RAFT | DISTRIBUTED SYSTEMS | Internet Tutorial
I broke my head over Raft Consensus Algorithm so that you don't have to
What is the Raft Consensus Algorithm in Distributed Systems — CMU 15440/640 P2
This was tough , very tough but all worth it in the end.
To give you a little context I am enrolled in Carnegie Mellon University in the Distributed Systems class where we learnt about Raft a consensus algorithm which sits in the very core of distributed systems as one the most beloved algorithms.
As part of the course work one our individual projects is to implement the Raft consensus algorithm and it is split into two parts and while the first part seems simple enough it is on the second part that the game actually starts.
After a week of struggle where I had to endure just 6 hours of sleep in 3 days and pulling one all nighter I was able to complete the project and while I am at fault for missing minute details and spending hours debugging this blog serves exactly that reason a free checklist guide of all the areas you should keep an eye out for to not snowball it into a headache before your deadline.
So sit back and get your cup of tea or coffee ready for this endeavour.
Understanding about the algorithm
The post assumes you know about Raft because it dives headfirst into it , if you don't then please view the following links.
- First Read the Raft Paper
- The visualize Raft
- Additionally if you would like learn more click this link
Now lets get on with it.
The Heartbeat of Raft
The heartbeats generated by the leaders in raft is equivalent to oxygen in the system.

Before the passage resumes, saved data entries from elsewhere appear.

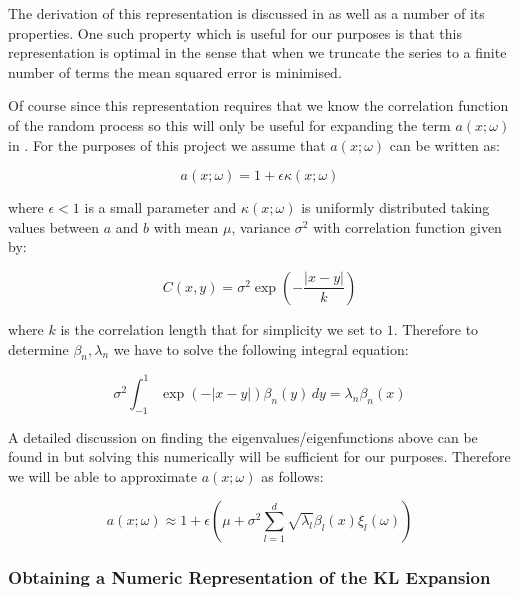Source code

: The derivation of this representation is discussed in \cite{stochastic-fem} as
well as a number of its properties. One such property which is useful for our
purposes is that this representation is optimal in the sense that when we
truncate the series to a finite number of terms the mean squared error is
minimised.

Of course since this representation requires that we know the correlation
function of the random process so this will only be useful for expanding the
term $a(x;\omega)$ in .  For the purposes of this
project we assume that $a(x;\omega)$ can be written as:

\begin{equation}
    a(x;\omega) = 1 + \epsilon\kappa(x;\omega)
\end{equation}

where $\epsilon < 1$ is a small parameter and  $\kappa(x;\omega)$ is
uniformly distributed taking values between $a$ and $b$ with mean $\mu$,
variance $\sigma^2$ with correlation function given by:

\begin{equation}
    C(x, y) = \sigma^2\exp\left(-\frac{|x - y|}{k}\right)
\end{equation}

where $k$ is the correlation length that for simplicity we set to $1$.
Therefore to determine $\beta_n, \lambda_n$ we have to solve the following
integral equation:

\begin{equation}\label{eq:oned-stochastic-kle-eigenvalue-problem}
    \sigma^2\int_{-1}^1\exp(-|x - y|)\beta_n(y)\, dy = \lambda_n\beta_n(x)
\end{equation}

A detailed discussion on finding the eigenvalues/eigenfunctions above can be
found in \cite{stochastic-fem} but solving this numerically will be sufficient
for our purposes. Therefore we will be able to approximate $a(x;\omega)$
as follows:

\begin{equation}\label{eq:oned-stochastic-kl-kappa}
    a(x;\omega) \approx 1 + \epsilon\left(
        \mu + \sigma^2\sum_{l=1}^d\sqrt{\lambda_l}\beta_l(x)\xi_l(\omega)
    \right)
\end{equation}

\subsubsection{Obtaining a Numeric Representation of the KL Expansion}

It performs various functions and is super useful that your code for the heartbeat performs all these responsibilities
- Notifying followers of a new leader
- Maintaining leadership
- Determining Log Inconsistencies
- Determining term Inconsistencies
- Propagating the updated commit index to followers.
The heartbeat by the leaders are sent using the appendEntries RPC , as per the raft paper the following things are sent.
Notifying followers about a new leader
When a leader is elected for the first time it is responsible for sending heartbeats at periodic intervals to all the followers. This lets the other followers know that a leader is elected and the election timeout of the followers have to be reset.
The below image illustrates how heartbeat lets other followers know a leader is elected.
Maintaining leadership
Similarly the leader must periodically send heartbeats to all the peers and if the peers did not receive a heartbeat within their heart beat window they initiate an election to gain a leader position.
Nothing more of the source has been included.